I can't help but feel that the Covid-19 epidemic is underrepresented in the daylogs. So here's an update on what's been going on with me.

After a panicky shutdown in March, the schools opened with lots of fancy modifications in August. First, students all got devices so that they could work from home, and students were given the option of being 100% remote students. Many families took this option, requiring that the school not only dedicate some teachers to remote classes (easily planned for), but that special education staff figure out how to split their caseloads without dedicated remote teachers. This has been a logistical nightmare, but was significantly lightened (and made more frustrating) by the number of parents who decided that 'remote school' meant 'no school', but didn't want to mess with the paperwork to officially home school.

Then students who did want to come face-to-face were split into A week and B week; on their off week, they were remote students.

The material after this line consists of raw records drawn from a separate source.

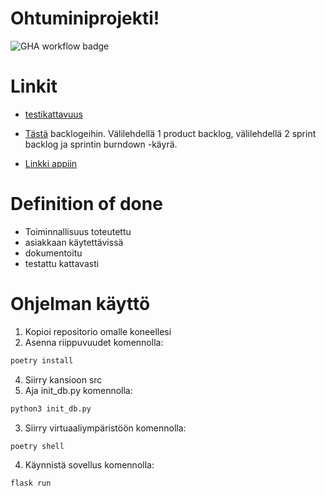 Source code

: # Ohtuminiprojekti!

![GHA workflow badge](https://github.com/jyrikangas/ohtuminiprojekti/workflows/CI/badge.svg)

# Linkit 

- [testikattavuus](https://app.codecov.io/gh/jyrikangas/ohtuminiprojekti)
- [Tästä](https://helsinkifi-my.sharepoint.com/:x:/g/personal/kajy_ad_helsinki_fi/Ef1LbjVAhbtOkqyw6ePnJrQBQsuSYnmgXV5_LpB7lgaqeA?e=40hfPr) backlogeihin. Välilehdellä 1 product backlog, välilehdellä 2 sprint backlog ja sprintin burndown -käyrä.

- [Linkki appiin](https://ohtuminiappli2.fly.dev:5000/)
# Definition of done

- Toiminnallisuus toteutettu
- asiakkaan käytettävissä
- dokumentoitu
- testattu kattavasti

# Ohjelman käyttö

  1. Kopioi repositorio omalle koneellesi
  2. Asenna riippuvuudet komennolla:
  ```bash
  poetry install
  ``` 
  4. Siirry kansioon src
  5. Aja init_db.py komennolla:
  ```bash
  python3 init_db.py
  ```
  3. Siirry virtuaaliympäristöön komennolla:
  ```bash
  poetry shell
  ```
  4. Käynnistä sovellus komennolla:
  ```bash
  flask run
  ```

Many parents decided that off-weeks were school-free weeks.

Then the school day was shortened by about two hours. This was done in part because teachers needed the extra planning time to make video lessons for their off-week students, who did not get a designated remote teacher for their off weeks. Also, this means all the special ed and teletherapy sessions had a time slot that existed and was protected, which was nice... but not long enough.

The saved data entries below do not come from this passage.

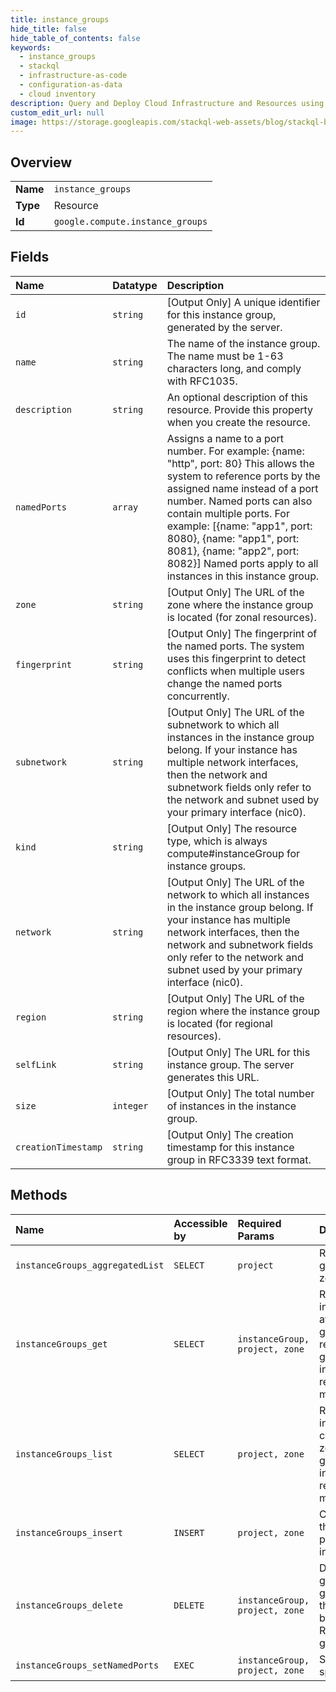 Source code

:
```yaml
---
title: instance_groups
hide_title: false
hide_table_of_contents: false
keywords:
  - instance_groups
  - stackql
  - infrastructure-as-code
  - configuration-as-data
  - cloud inventory
description: Query and Deploy Cloud Infrastructure and Resources using SQL
custom_edit_url: null
image: https://storage.googleapis.com/stackql-web-assets/blog/stackql-blog-post-featured-image.png
---
```

  
    

## Overview
<table><tbody>
<tr><td><b>Name</b></td><td><code>instance_groups</code></td></tr>
<tr><td><b>Type</b></td><td>Resource</td></tr>
<tr><td><b>Id</b></td><td><code>google.compute.instance_groups</code></td></tr>
</tbody></table>

## Fields
| Name | Datatype | Description |
|:-----|:---------|:------------|
| `id` | `string` | [Output Only] A unique identifier for this instance group, generated by the server. |
| `name` | `string` | The name of the instance group. The name must be 1-63 characters long, and comply with RFC1035. |
| `description` | `string` | An optional description of this resource. Provide this property when you create the resource. |
| `namedPorts` | `array` |  Assigns a name to a port number. For example: {name: "http", port: 80} This allows the system to reference ports by the assigned name instead of a port number. Named ports can also contain multiple ports. For example: [{name: "app1", port: 8080}, {name: "app1", port: 8081}, {name: "app2", port: 8082}] Named ports apply to all instances in this instance group.  |
| `zone` | `string` | [Output Only] The URL of the zone where the instance group is located (for zonal resources). |
| `fingerprint` | `string` | [Output Only] The fingerprint of the named ports. The system uses this fingerprint to detect conflicts when multiple users change the named ports concurrently. |
| `subnetwork` | `string` | [Output Only] The URL of the subnetwork to which all instances in the instance group belong. If your instance has multiple network interfaces, then the network and subnetwork fields only refer to the network and subnet used by your primary interface (nic0). |
| `kind` | `string` | [Output Only] The resource type, which is always compute#instanceGroup for instance groups. |
| `network` | `string` | [Output Only] The URL of the network to which all instances in the instance group belong. If your instance has multiple network interfaces, then the network and subnetwork fields only refer to the network and subnet used by your primary interface (nic0). |
| `region` | `string` | [Output Only] The URL of the region where the instance group is located (for regional resources). |
| `selfLink` | `string` | [Output Only] The URL for this instance group. The server generates this URL. |
| `size` | `integer` | [Output Only] The total number of instances in the instance group. |
| `creationTimestamp` | `string` | [Output Only] The creation timestamp for this instance group in RFC3339 text format. |
## Methods
| Name | Accessible by | Required Params | Description |
|:-----|:--------------|:----------------|:------------|
| `instanceGroups_aggregatedList` | `SELECT` | `project` | Retrieves the list of instance groups and sorts them by zone. |
| `instanceGroups_get` | `SELECT` | `instanceGroup, project, zone` | Returns the specified zonal instance group. Get a list of available zonal instance groups by making a list() request. For managed instance groups, use the instanceGroupManagers or regionInstanceGroupManagers methods instead. |
| `instanceGroups_list` | `SELECT` | `project, zone` | Retrieves the list of zonal instance group resources contained within the specified zone. For managed instance groups, use the instanceGroupManagers or regionInstanceGroupManagers methods instead. |
| `instanceGroups_insert` | `INSERT` | `project, zone` | Creates an instance group in the specified project using the parameters that are included in the request. |
| `instanceGroups_delete` | `DELETE` | `instanceGroup, project, zone` | Deletes the specified instance group. The instances in the group are not deleted. Note that instance group must not belong to a backend service. Read Deleting an instance group for more information. |
| `instanceGroups_setNamedPorts` | `EXEC` | `instanceGroup, project, zone` | Sets the named ports for the specified instance group. |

So then we got virtual Mondays, which is just a nice way of saying school is optional on Mondays, and will be held over Zoom.

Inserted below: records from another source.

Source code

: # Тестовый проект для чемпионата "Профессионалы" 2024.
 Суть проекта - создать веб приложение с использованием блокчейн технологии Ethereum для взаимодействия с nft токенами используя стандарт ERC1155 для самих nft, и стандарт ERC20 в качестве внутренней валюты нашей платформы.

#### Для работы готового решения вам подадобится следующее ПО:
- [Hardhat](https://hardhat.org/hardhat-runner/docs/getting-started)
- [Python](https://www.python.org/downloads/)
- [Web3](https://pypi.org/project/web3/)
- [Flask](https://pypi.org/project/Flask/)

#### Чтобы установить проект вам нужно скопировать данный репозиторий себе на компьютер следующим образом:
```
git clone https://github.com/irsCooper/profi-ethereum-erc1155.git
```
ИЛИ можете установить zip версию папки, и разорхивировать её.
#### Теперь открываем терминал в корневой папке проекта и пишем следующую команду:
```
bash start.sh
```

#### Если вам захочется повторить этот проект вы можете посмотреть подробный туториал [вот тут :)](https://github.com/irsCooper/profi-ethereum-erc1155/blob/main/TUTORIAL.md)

Then we eliminated A and B weeks, so all kids who did come to school came both weeks. At the same time, social distancing requirements were reduced from 6 feet to 3 feet, on the theory that the virus had suddenly gotten much lazier.


And maybe all of that should be a footnote, because lord knows it's not interesting, but that brings us up to this last week, when the number of identified Covid-19 cases in the school suddenly bounced up (from three the week before to 15), and the number of cases of "oh it's just allergies" went through the roof.

Which brings us to my non-news: on Wednesday last week, my student intern spent all day working with kids, and I spent all day also working with those same kids. On Thursday she, being way more responsible than the average school employee, noted that she had some mild symptoms and got tested. As you may have guessed, she tested positive. That evening I got a call from the principal letting me know, and asking me for a list of all the students we had worked with. Since we had done a bunch of screenings, I had to go to the school and pull all the names, the principal then had to call all the parents of kids who were deemed an exposure risk, and that was that.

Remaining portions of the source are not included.